Nearly half of a broker’s tasks can and should be automated, McGinley and Scott Hadley, strategic sales consultant at Hubtek, shared in their presentation. With automation comes speed and accuracy, so a 45% addition of automation could improve an organization’s efficiency by 70%. 

Automation removes the emotion and irregularity behind certain tasks like rate quoting, order entry, track and tracing, and back-office document management. By automating these tasks, brokers can focus on relationships with carriers and customers. 

“Even digital brokers have relationships with their customers and their carriers,” said McGinley. “They’re augmenting and supplementing those relationships with technology to stay connected. They’re increasing the touch points through automation, but at the end of the day, it still is a relationship business.”

The average traditional freight brokerage generates around $700,000 to $1 million of revenue annually. Multiply that figure five or six times for the revenue created by digital brokers, which utilize artificial intelligence (AI) to make decisions, read trends, make adjustments as data changes and provide real-time tracking and detention monitoring for customers. The competitive advantage of this partnership comes with the digital broker’s ability to commit and make changes instantly.

Introduce Hubtek’s digital worker TABi into your network 

Hubtek’s digital worker TABi utilizes robotic process automation (RPA), AI and machine learning capability, all while leveraging a company’s existing network and technology. 

Recently, a brokerage handling 200 loads a day hired TABi to help receive orders that came in by email, text and the website. Two full-time workers were spending four minutes per entry and costing the company $91,000. Six weeks after deploying TABi, four minutes became 60 seconds or less.  

The company will pay $20,000 the first year, but that cost will decrease in the years following and the company will be able to save $75,000. The two full-time employees were not eliminated but reassigned to more revenue-producing and customer-facing tasks.

TABi can also use machine learning to tackle requests for quotes, back-office tasks (accounts payable and receivable) and spot market pricing. Imagine pressing one button embedded in a spreadsheet that immediately calculates quotes for all lanes. 
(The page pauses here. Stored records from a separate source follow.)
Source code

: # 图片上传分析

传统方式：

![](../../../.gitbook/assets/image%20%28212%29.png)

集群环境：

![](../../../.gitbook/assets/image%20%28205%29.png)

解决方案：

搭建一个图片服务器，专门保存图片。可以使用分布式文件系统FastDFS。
McGinley said there’s no other developer out there that has built the digital stack and platform Hubtek has with TABi, combining RPA, AI and machine learning.
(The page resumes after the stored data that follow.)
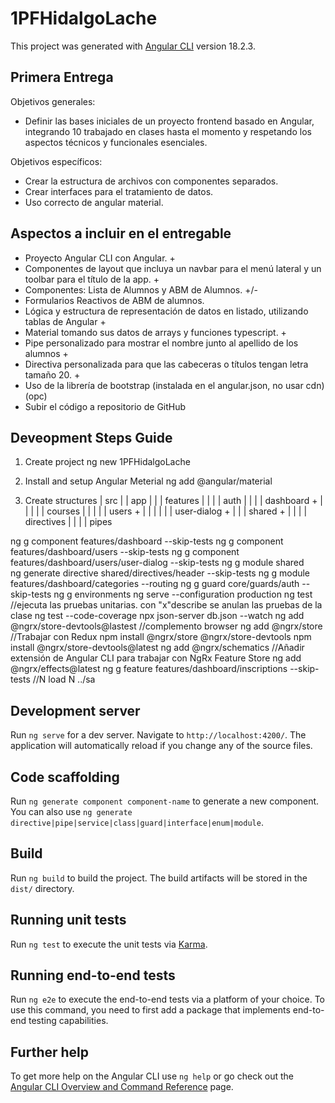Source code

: # 1PFHidalgoLache

This project was generated with [Angular CLI](https://github.com/angular/angular-cli) version 18.2.3.

## Primera Entrega

Objetivos generales:
- Definir las bases iniciales de un proyecto frontend basado en Angular, integrando 10 trabajado en clases hasta el momento y respetando los aspectos técnicos y funcionales esenciales.

Objetivos específicos:
- Crear la estructura de archivos con componentes separados.
- Crear interfaces para el tratamiento de datos.
- Uso correcto de angular material.

## Aspectos a incluir en el entregable 

- Proyecto Angular CLI con Angular. +
- Componentes de layout que incluya un navbar para el menú lateral y un toolbar para el título de la app. +
- Componentes: Lista de Alumnos y ABM de Alumnos. +/-
- Formularios Reactivos de ABM de alumnos.
- Lógica y estructura de representación de datos en listado, utilizando tablas de Angular +
- Material tomando sus datos de arrays y funciones typescript. +
- Pipe personalizado para mostrar el nombre junto al apellido de los alumnos +
- Directiva personalizada para que las cabeceras o títulos tengan letra tamaño 20. +
- Uso de la librería de bootstrap (instalada en el angular.json, no usar cdn) (opc)
- Subir el código a repositorio de GitHub

## Deveopment Steps Guide
1. Create project
ng new 1PFHidalgoLache 

2. Install  and setup Angular Meterial
ng add @angular/material


3. Create structures
| src
| | app
| | | features
| | | | auth
| | | | dashboard +
| | | | | courses
| | | | | users +
| | | | | | user-dialog +
| | | shared +
| | | | directives
| | | | pipes

ng g component features/dashboard --skip-tests
ng g component features/dashboard/users --skip-tests
ng g component features/dashboard/users/user-dialog --skip-tests
ng g module shared  
ng generate directive shared/directives/header --skip-tests
ng g module features/dashboard/categories --routing
ng g guard core/guards/auth --skip-tests
ng g environments
ng serve --configuration production
ng test //ejecuta las pruebas unitarias. con "x"describe se anulan las pruebas de la clase
ng test --code-coverage
npx json-server db.json --watch
ng add @ngrx/store-devtools@lastest //complemento browser
ng add @ngrx/store //Trabajar con Redux
npm install @ngrx/store @ngrx/store-devtools
npm install @ngrx/store-devtools@latest
ng add @ngrx/schematics //Añadir extensión de Angular CLI para trabajar con NgRx Feature Store
ng add @ngrx/effects@latest 
ng g feature features/dashboard/inscriptions --skip-tests //N load N  ../sa
## Development server

Run `ng serve` for a dev server. Navigate to `http://localhost:4200/`. The application will automatically reload if you change any of the source files.

## Code scaffolding

Run `ng generate component component-name` to generate a new component. You can also use `ng generate directive|pipe|service|class|guard|interface|enum|module`.

## Build

Run `ng build` to build the project. The build artifacts will be stored in the `dist/` directory.

## Running unit tests

Run `ng test` to execute the unit tests via [Karma](https://karma-runner.github.io).

## Running end-to-end tests

Run `ng e2e` to execute the end-to-end tests via a platform of your choice. To use this command, you need to first add a package that implements end-to-end testing capabilities.

## Further help

To get more help on the Angular CLI use `ng help` or go check out the [Angular CLI Overview and Command Reference](https://angular.dev/tools/cli) page.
“Customers now need tech-forward brokers to partner with,” said Hadley. “They’ve got to have that confidence that you’re able to pivot. Right now, in order to pivot quickly, you’ve got to have the backing of technology. Customers are looking for this.”

Corrie White

Corrie is fascinated how the supply chain is simultaneously ubiquitous and invisible. She covers freight technology, cross-border freight and the effects of consumer behavior on the freight industry. Alongside writing about transportation, her poetry has been published widely in literary magazines. She holds degrees in English and Creative Writing from UNC Chapel Hill and UNC Greensboro.